I am watching the status page of my OpenWRT router and see that the IPv6 address assigned to the FreedomBox is being renewed every two minutes! Meanwhile, the IPv4 address is not renewing nearly as often.
From what I can see, Network Manager handles the IPv4 but what handles IPv6 DHCP?
Yes, an OpenWRT router. By watching its status page I see that the FreedomBox is renewing its IPv6 lease every two minutes. I have other Debian boxes on the same network with IPv6 and they don’t renew for several hours (my router is set to 12 hours of lease time on DHCP offers).

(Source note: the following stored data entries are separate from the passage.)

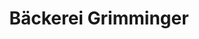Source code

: ---
title: "Bäckerei Grimminger"
url: /hemsbach/baeckerei-grimminger-grabenstrasse/
shop: Bäckerei
---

I might be misremembering but lease time is set by the DHCP server, not the device receiving an address. So I’d check WRT first and see what the lease time is set therein.
My understanding is that the DHCP server sets what is essentially the maximum lease time but the client is free to renew at any interval less than that and most do that I have seen.
I’ve just given up on IPv6 on my LAN. No need for the added complexity and lack of control over it. I had another device that was using Network Manager that was doing the same thing and even though OpenWrt was showing an IPv6 address that was being renewed, that device didn’t even have that address in the ip a listing! Life is just too short for that sort of nonsense.
For another reason I revisited IPv6 last week and FBX was still doing the same thing. After poking around a bit I could see there was DHCPv6 traffic going out but the incoming response from the router was apparently not seen. The light bulb finally went on and I checked the firewall. Sure enough, the firewalld zone had been set to a restrictive zone that did not allow dhcpv6-client to pass. Once I set a zone appropriate for my LAN, all is well.
I’m still not a huge fan of IPv6 but that’s another story.